EXERCISE AIM: From the records below, set down exactly the lines starting with the line that contains "## Zusammensetzung der Prüfungsleistung" and going on through the line that contains "Als Vorgabe galt". Nothing else is wanted.

DATA FOR THIS TASK:
○ ○ ○ ○ ○ ○ ○

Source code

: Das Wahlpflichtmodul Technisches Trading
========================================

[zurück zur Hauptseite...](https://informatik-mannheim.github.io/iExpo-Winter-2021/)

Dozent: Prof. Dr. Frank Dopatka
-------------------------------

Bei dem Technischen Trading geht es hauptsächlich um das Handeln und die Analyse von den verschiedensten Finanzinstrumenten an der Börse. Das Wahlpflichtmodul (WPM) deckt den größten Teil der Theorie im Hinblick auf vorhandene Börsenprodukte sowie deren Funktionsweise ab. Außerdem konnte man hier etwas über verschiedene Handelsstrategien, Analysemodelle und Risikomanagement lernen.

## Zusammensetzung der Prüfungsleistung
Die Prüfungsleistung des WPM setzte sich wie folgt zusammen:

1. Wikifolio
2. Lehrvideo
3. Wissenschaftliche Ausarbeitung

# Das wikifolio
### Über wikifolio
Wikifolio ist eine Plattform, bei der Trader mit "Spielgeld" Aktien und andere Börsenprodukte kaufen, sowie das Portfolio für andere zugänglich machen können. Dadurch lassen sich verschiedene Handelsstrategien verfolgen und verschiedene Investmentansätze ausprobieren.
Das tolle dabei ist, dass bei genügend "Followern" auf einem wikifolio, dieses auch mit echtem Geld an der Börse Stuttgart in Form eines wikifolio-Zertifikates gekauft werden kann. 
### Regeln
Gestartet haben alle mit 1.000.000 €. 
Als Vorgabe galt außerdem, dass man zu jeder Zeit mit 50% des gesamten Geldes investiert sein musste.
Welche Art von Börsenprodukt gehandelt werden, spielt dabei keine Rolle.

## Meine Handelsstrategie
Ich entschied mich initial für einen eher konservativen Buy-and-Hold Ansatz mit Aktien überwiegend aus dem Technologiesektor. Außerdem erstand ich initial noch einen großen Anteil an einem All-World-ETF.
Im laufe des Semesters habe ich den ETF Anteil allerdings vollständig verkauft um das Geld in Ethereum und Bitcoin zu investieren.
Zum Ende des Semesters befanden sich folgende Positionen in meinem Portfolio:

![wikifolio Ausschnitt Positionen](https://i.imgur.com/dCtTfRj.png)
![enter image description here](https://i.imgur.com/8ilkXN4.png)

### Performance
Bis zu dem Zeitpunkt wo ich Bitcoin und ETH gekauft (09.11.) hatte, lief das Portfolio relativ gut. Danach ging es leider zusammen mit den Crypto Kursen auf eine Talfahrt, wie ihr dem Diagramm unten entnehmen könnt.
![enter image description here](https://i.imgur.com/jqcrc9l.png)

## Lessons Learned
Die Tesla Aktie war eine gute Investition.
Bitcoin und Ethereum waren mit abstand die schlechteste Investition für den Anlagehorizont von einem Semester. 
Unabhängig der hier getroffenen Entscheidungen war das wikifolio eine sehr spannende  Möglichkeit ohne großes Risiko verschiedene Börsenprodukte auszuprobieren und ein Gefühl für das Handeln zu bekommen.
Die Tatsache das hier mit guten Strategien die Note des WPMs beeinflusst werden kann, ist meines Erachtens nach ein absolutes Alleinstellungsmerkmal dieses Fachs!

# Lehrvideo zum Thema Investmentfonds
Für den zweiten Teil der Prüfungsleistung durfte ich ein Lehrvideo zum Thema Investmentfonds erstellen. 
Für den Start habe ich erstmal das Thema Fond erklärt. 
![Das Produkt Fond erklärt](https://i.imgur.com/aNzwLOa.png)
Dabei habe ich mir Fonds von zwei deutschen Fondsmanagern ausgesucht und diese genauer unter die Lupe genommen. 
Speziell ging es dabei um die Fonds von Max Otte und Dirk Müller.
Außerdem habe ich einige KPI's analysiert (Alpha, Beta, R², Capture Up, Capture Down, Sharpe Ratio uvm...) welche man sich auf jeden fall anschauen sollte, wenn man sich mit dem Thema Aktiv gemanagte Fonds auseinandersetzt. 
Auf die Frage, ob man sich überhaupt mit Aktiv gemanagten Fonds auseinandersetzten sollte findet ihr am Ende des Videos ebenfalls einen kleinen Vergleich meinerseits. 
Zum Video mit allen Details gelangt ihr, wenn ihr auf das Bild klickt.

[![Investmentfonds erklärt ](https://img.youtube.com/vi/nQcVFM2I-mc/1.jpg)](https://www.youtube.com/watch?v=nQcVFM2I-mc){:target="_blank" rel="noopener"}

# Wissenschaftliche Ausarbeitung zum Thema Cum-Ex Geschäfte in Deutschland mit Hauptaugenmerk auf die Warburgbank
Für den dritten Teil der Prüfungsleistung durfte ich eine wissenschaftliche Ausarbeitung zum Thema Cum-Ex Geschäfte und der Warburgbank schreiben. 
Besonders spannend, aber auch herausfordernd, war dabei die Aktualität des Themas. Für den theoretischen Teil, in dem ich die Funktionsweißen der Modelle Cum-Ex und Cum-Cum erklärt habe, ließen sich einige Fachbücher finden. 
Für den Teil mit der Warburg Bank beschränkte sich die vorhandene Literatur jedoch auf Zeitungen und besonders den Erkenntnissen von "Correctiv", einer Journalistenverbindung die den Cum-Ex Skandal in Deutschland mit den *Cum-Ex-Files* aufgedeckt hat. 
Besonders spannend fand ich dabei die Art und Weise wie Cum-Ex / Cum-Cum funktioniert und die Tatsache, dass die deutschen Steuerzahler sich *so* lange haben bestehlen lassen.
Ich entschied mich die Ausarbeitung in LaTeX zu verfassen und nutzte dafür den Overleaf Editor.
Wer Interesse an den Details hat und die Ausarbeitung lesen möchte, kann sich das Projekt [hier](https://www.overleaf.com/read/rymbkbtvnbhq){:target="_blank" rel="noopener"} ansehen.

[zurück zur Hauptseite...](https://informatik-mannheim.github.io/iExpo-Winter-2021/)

○ ○ ○ ○ ○ ○ ○

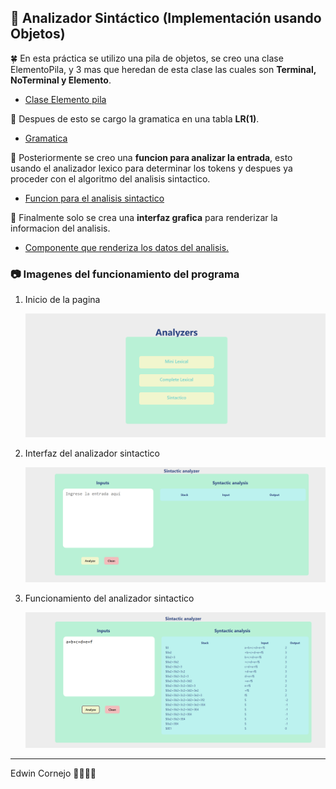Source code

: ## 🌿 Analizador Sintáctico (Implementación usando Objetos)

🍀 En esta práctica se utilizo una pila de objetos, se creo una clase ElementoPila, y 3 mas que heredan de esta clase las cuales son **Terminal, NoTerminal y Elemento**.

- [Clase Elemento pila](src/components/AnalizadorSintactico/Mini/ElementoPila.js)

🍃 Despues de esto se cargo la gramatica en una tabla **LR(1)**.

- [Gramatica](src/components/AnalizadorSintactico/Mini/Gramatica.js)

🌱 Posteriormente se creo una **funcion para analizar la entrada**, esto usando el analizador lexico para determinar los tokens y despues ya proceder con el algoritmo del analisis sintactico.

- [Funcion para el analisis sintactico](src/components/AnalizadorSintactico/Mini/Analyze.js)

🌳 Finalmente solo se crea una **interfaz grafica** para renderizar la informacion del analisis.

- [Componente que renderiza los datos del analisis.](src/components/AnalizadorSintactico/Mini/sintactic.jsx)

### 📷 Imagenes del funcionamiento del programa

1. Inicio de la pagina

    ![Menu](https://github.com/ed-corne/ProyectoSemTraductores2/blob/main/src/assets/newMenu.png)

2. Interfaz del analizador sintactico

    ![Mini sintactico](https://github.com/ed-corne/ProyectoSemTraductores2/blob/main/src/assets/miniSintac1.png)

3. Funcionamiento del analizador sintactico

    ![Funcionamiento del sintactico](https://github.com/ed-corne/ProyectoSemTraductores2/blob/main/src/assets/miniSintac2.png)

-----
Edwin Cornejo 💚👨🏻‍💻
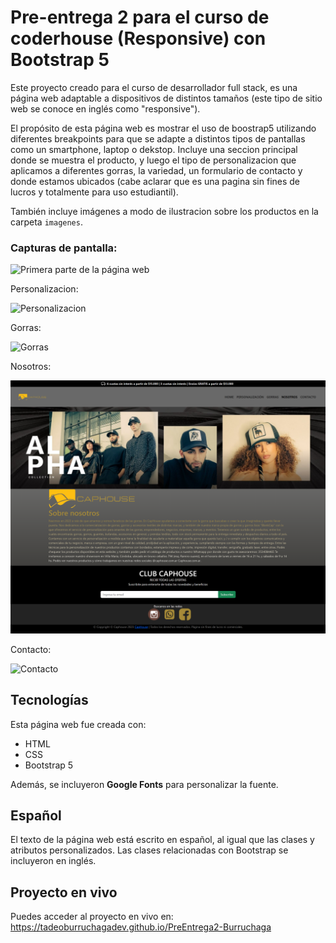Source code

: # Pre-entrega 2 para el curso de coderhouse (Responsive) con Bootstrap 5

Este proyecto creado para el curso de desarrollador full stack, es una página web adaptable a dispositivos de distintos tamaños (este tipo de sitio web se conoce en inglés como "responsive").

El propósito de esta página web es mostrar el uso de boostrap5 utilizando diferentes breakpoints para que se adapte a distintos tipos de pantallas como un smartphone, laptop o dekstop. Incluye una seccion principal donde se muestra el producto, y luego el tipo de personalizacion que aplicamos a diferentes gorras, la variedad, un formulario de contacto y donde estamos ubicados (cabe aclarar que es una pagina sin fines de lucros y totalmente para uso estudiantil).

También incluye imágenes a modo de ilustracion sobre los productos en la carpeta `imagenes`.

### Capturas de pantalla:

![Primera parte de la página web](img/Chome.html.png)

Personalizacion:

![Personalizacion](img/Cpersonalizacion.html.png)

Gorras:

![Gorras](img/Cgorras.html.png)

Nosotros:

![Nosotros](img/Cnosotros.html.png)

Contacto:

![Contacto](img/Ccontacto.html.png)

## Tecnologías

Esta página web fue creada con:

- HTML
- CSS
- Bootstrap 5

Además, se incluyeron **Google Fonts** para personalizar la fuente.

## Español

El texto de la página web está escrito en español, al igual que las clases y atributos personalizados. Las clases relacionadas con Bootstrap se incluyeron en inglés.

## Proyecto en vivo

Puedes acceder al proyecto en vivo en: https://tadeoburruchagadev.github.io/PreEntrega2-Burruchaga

○ ○ ○ ○ ○ ○ ○

YOUR RESPONSE:
## Zusammensetzung der Prüfungsleistung
Die Prüfungsleistung des WPM setzte sich wie folgt zusammen:

1. Wikifolio
2. Lehrvideo
3. Wissenschaftliche Ausarbeitung

# Das wikifolio
### Über wikifolio
Wikifolio ist eine Plattform, bei der Trader mit "Spielgeld" Aktien und andere Börsenprodukte kaufen, sowie das Portfolio für andere zugänglich machen können. Dadurch lassen sich verschiedene Handelsstrategien verfolgen und verschiedene Investmentansätze ausprobieren.
Das tolle dabei ist, dass bei genügend "Followern" auf einem wikifolio, dieses auch mit echtem Geld an der Börse Stuttgart in Form eines wikifolio-Zertifikates gekauft werden kann. 
### Regeln
Gestartet haben alle mit 1.000.000 €. 
Als Vorgabe galt außerdem, dass man zu jeder Zeit mit 50% des gesamten Geldes investiert sein musste.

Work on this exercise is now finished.